Bei einer Zollkontrolle am Flughafen Weeze in Deutschland wurden bei einer aus Marokko eingereisten Mutter und ihrer Tochter Goldarmbänder und Ringe im Wert von rund 20.000 Euro entdeckt. Gegen die beiden Frauen wurde der Verdacht der versuchten Steuerhinterziehung eingeleitet, da sie gegen Zollvorschriften verstoßen haben sollen.
Nach Angaben des Hauptzollamts Duisburg ereignete sich der Vorfall am 11. Mai 2026 am Flughafen Weeze. Mitarbeiterinnen und Mitarbeiter der Kontrolleinheit Reiseverkehr des Hauptzollamts Duisburg überprüften zwei aus Marokko eingereiste Frauen im Alter von 31 und 52 Jahren. Die als Mutter und Tochter identifizierten Reisenden wurden kontrolliert, als sie den grünen Ausgang für anmeldefreie Waren am Flughafen passieren wollten.
Wie die Behörden mitteilten, wurde die Kontrolle von einer Zollanwärterin, die im Rahmen ihrer Ausbildung am Flughafen Weeze tätig war, durchgeführt. Da die Frauen aus einem Nicht-EU-Land eingereist waren, wurden sie einer routinemäßigen Zollkontrolle unterzogen.
Während der Kontrolle wurde das Reisegepäck der Frauen mit einem Röntgengerät überprüft. Dabei bemerkten die Zollbeamten mehrere Schmuckschatullen im Gepäck. Daraufhin entschieden sich die Beamten für eine genauere Untersuchung und ließen die Koffer öffnen.
Bei der Durchsuchung wurden in den Schmuckschatullen Kaufbelege für verschiedene Goldschmuckstücke gefunden. Im weiteren Verlauf stellte sich heraus, dass die beiden Frauen die in Marokko gekauften Goldarmbänder und Ringe am Körper trugen. Der Gesamtwert des Goldschmucks wurde von den Behörden auf rund 20.000 Euro geschätzt.

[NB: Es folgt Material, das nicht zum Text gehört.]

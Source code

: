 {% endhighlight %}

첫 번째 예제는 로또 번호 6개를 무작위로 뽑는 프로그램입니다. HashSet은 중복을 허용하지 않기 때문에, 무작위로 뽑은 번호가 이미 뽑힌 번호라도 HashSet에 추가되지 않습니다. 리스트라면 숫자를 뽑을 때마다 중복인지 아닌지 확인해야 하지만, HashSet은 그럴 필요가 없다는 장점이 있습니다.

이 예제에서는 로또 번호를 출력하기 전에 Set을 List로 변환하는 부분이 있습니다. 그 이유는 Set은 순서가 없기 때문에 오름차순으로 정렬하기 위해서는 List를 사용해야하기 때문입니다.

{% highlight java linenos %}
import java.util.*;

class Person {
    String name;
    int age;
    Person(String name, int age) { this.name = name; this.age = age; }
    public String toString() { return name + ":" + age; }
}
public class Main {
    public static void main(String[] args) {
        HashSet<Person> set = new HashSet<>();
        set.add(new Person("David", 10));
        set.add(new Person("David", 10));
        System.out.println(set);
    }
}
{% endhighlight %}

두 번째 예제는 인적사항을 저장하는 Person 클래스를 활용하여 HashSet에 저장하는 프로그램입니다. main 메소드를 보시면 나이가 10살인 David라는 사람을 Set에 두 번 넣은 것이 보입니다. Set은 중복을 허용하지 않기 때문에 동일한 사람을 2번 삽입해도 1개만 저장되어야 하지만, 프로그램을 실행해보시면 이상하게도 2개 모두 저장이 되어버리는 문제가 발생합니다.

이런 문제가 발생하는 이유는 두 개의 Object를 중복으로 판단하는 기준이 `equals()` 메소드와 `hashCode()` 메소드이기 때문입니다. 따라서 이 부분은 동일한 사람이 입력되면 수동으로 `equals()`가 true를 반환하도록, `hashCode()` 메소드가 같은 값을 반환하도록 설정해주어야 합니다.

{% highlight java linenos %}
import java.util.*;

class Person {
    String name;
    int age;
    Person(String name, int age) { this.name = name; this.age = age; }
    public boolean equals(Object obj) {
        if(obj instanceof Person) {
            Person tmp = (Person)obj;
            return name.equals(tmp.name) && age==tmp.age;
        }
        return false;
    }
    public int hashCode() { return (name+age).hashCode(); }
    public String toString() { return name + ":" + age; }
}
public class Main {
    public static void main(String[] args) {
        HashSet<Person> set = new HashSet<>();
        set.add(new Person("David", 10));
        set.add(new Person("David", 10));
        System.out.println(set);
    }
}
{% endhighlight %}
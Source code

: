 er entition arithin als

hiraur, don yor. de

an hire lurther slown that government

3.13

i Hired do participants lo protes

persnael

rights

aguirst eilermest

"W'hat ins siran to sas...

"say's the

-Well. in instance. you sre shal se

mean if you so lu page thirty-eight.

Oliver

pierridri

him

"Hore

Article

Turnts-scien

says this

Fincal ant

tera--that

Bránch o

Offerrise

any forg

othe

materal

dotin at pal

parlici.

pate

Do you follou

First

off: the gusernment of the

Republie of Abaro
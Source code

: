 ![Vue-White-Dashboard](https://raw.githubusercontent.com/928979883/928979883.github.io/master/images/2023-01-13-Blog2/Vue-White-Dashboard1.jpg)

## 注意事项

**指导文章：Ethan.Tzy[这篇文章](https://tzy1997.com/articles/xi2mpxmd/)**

Die Zollbehörden erklärten, dass dieser Betrag die Freigrenze von 430 Euro pro Person für Flugreisende deutlich überschreitet. Aus diesem Grund hätten die Reisenden den Goldschmuck bei der Einreise nach Deutschland beim Zoll anmelden müssen.
Da Mutter und Tochter jedoch den grünen Ausgang für anmeldefreie Waren nutzten, anstatt die Waren ordnungsgemäß anzumelden, besteht nun gegen beide Frauen der Verdacht der versuchten Steuerhinterziehung. Vor Ort wurde gegen beide ein Steuerstrafverfahren eingeleitet. Der Goldschmuck im Wert von rund 20.000 Euro wurde als Beweismittel sichergestellt.
Nach Angaben der Behörden konnte durch den Einsatz ein Steuerschaden von mehr als 4.000 Euro verhindert werden.
Warnung Der Behörden: Waren Über Der Zollfreigrenze Müssen Angemeldet Werden
Das Hauptzollamt Duisburg erinnerte daran, dass für Waren aus Ländern außerhalb der Europäischen Union Einfuhrabgaben zu entrichten sind, wenn die zulässigen Freimengen überschritten werden.
Nach Angaben der Behörden müssen Reisemitbringsel, deren Wert die erlaubte Grenze überschreitet, bei der Einreise mündlich beim Zoll angemeldet werden. An Flughäfen erfolgt dies in der Regel über den „roten Ausgang“. Die Höhe der Abgaben richtet sich nach Art und Wert der Ware und muss in den meisten Fällen direkt vor Ort bezahlt werden.
Weitere Informationen zu Zollbestimmungen und Reisefreimengen finden sich auf der offiziellen Website der deutschen Zollverwaltung im Bereich „Privatpersonen“.